Network anomaly detection via machine learning

Project description

netml

netml is a network anomaly detection library written in Python.

This library contains two primary submodules:

  • pcap parser: pparser
    pparser is for parsing pcaps to flow features, using Scapy.

  • novelty detection modeling: ndm
    ndm is for detecting novelty / anomaly, via different models, such as OCSVM.

Installation

netml is available on PyPI:

pip install netml

Or, from a repository clone:

pip install .

Use

PCAP to features

import os

from netml.pparser.parser import PCAP
from netml.utils.tool import dump_data

RANDOM_STATE = 42

pcap_file = 'data/demo.pcap'
pp = PCAP(pcap_file, flow_ptks_thres=2, verbose=10, random_state=RANDOM_STATE)

# extract flows from pcap
pp.pcap2flows(q_interval=0.9)

# label each flow with a label
label_file = 'data/demo.csv'
pp.label_flows(label_file=label_file)

# extract features from each flow given feat_type
feat_type = 'IAT'
pp.flow2features(feat_type, fft=False, header=False)

# dump data to disk
X, y = pp.features, pp.labels
out_dir = os.path.join('out', os.path.dirname(pcap_file))
dump_data((X, y), out_file=f'{out_dir}/demo_{feat_type}.dat')

print(pp.features.shape, pp.pcap2flows.tot_time, pp.flow2features.tot_time)

Novelty detection

import os

from sklearn.model_selection import train_test_split

from netml.ndm.model import MODEL
from netml.ndm.ocsvm import OCSVM
from netml.utils.tool import dump_data, load_data

RANDOM_STATE = 42

# load data
data_file = 'out/data/demo_IAT.dat'
X, y = load_data(data_file)
# split train and test test
X_train, X_test, y_train, y_test = train_test_split(X, y, test_size=0.33, random_state=RANDOM_STATE)

# create detection model
model = OCSVM(kernel='rbf', nu=0.5, random_state=RANDOM_STATE)
model.name = 'OCSVM'
ndm = MODEL(model, score_metric='auc', verbose=10, random_state=RANDOM_STATE)

# learned the model from the train set
ndm.train(X_train, y_train)

# evaluate the learned model
ndm.test(X_test, y_test)

# dump data to disk
out_dir = os.path.dirname(data_file)
dump_data((model, ndm.history), out_file=f'{out_dir}/{ndm.model_name}-results.dat')

print(ndm.train.tot_time, ndm.test.tot_time, ndm.score)

For more examples, see the examples/ directory in the source repository.

Architecture

  • docs/: includes all documents (such as APIs)
  • examples/: includes toy examples and datasets for you to play with it
  • ndm/: includes different detection models (such as OCSVM)
  • pparser/: includes pcap propcess (feature extraction from pcap)
  • scripts/: others (such as xxx.sh, make)
  • tests/: includes test cases
  • utils/: includes common functions (such as load data and dump data)
  • visul/: includes visualization functions
  • LICENSE.txt
  • readme.md
  • requirements.txt
  • setup.py

To Do

The current version just implements basic functions.
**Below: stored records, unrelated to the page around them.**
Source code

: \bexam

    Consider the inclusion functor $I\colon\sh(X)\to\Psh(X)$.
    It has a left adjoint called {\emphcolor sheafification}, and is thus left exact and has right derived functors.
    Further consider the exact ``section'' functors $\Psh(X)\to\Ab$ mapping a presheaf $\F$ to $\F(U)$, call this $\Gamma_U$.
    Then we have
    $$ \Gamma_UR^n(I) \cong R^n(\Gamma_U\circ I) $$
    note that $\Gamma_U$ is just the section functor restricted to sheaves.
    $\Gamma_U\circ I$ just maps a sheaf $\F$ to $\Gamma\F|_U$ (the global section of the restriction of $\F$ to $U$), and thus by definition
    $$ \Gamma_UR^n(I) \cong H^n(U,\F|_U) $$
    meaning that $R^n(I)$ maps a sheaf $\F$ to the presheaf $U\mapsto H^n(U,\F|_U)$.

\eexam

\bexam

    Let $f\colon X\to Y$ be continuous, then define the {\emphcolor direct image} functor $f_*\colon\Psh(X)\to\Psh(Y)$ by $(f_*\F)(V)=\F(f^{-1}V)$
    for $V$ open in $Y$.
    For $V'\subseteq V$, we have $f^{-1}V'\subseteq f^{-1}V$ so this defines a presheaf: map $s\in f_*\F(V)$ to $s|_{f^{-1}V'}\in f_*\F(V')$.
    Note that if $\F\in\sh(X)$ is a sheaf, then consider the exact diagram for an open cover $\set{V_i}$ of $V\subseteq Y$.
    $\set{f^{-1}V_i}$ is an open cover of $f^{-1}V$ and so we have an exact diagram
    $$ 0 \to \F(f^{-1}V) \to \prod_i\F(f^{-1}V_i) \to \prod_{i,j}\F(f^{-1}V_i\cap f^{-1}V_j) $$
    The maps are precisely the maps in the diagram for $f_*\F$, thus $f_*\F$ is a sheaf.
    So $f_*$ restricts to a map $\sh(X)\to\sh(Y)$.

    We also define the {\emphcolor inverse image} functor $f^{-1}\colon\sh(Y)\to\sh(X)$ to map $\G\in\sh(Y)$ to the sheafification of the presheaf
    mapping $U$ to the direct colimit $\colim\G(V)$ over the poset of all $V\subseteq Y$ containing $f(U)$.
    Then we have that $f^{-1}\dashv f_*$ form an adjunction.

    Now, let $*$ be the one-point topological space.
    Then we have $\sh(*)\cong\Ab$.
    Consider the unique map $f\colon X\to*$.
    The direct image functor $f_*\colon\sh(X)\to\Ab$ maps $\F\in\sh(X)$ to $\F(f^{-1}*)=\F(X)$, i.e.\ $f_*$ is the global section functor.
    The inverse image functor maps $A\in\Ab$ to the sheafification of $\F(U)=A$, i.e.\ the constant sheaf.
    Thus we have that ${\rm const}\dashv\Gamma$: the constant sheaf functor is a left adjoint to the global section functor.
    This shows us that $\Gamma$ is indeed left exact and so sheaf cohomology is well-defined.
We still need to further evaluate and optimize them continually.

  • Evaluate 'pparser' performance on different pcaps
  • Add 'test' cases
  • Add license
  • Add more examples
  • Generated docs from docs-string automatically

Welcome to make any comments to make it more robust and easier to use!

Development

Development dependencies may be installed via the dev extras (below assuming a source checkout):

pip install --editable .[dev]

(Note: the installation flag --editable is also used above to instruct pip to place the source checkout directory itself onto the Python path, to ensure that any changes to the source are reflected in Python imports.)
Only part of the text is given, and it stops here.